Instructions for the task: Filter the entries beneath this task, copying only the lines that hold the word "Guides".

+++ Material supplied +++

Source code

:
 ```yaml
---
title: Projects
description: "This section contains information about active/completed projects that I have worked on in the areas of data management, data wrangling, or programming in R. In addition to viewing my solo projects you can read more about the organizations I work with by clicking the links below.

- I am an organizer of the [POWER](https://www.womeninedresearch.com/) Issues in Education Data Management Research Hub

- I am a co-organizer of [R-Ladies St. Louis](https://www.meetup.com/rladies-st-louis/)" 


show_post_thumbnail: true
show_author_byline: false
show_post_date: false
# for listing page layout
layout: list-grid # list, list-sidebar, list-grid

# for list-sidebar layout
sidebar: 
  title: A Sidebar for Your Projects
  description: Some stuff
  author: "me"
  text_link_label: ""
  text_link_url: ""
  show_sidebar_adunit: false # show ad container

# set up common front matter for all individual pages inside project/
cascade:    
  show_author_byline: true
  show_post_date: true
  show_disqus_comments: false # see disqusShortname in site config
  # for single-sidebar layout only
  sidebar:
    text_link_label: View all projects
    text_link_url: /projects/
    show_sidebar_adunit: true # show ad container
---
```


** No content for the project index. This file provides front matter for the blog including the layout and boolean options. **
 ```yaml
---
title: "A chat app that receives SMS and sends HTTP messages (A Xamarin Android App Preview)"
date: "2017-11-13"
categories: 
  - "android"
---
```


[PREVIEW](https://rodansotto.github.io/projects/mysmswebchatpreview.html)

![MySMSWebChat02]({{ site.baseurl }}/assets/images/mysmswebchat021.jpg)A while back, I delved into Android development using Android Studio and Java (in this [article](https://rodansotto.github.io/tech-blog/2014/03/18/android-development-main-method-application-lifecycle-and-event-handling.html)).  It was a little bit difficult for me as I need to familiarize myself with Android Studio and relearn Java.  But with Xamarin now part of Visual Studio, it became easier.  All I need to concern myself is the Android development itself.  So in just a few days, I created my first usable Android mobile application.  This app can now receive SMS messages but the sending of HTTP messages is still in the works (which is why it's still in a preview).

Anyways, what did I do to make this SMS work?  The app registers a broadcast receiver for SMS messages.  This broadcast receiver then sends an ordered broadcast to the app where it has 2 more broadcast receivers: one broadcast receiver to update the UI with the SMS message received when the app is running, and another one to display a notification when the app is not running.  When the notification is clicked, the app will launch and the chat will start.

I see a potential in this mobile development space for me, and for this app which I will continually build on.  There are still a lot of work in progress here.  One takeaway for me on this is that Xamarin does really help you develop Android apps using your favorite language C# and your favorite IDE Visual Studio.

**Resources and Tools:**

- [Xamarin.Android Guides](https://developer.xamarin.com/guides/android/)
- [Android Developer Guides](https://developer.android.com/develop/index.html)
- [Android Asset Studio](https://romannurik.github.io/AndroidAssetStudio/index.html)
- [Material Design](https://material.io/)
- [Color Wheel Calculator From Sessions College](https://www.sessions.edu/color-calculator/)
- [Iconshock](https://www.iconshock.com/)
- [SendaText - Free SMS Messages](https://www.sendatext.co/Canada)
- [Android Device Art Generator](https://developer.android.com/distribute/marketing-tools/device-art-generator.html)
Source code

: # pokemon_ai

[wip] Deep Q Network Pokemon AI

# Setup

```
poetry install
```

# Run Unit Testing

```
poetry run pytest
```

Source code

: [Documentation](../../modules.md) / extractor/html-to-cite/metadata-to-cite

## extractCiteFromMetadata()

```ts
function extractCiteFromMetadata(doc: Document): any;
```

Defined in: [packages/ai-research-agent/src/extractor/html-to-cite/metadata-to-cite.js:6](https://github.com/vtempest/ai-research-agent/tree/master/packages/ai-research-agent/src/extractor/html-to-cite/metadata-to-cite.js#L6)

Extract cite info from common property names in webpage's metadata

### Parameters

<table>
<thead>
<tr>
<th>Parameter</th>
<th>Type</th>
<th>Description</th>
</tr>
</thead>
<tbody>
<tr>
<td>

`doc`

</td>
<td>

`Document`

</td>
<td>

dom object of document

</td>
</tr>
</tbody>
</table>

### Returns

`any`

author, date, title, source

+++

Result of this task:
- [Xamarin.Android Guides](https://developer.xamarin.com/guides/android/)
- [Android Developer Guides](https://developer.android.com/develop/index.html)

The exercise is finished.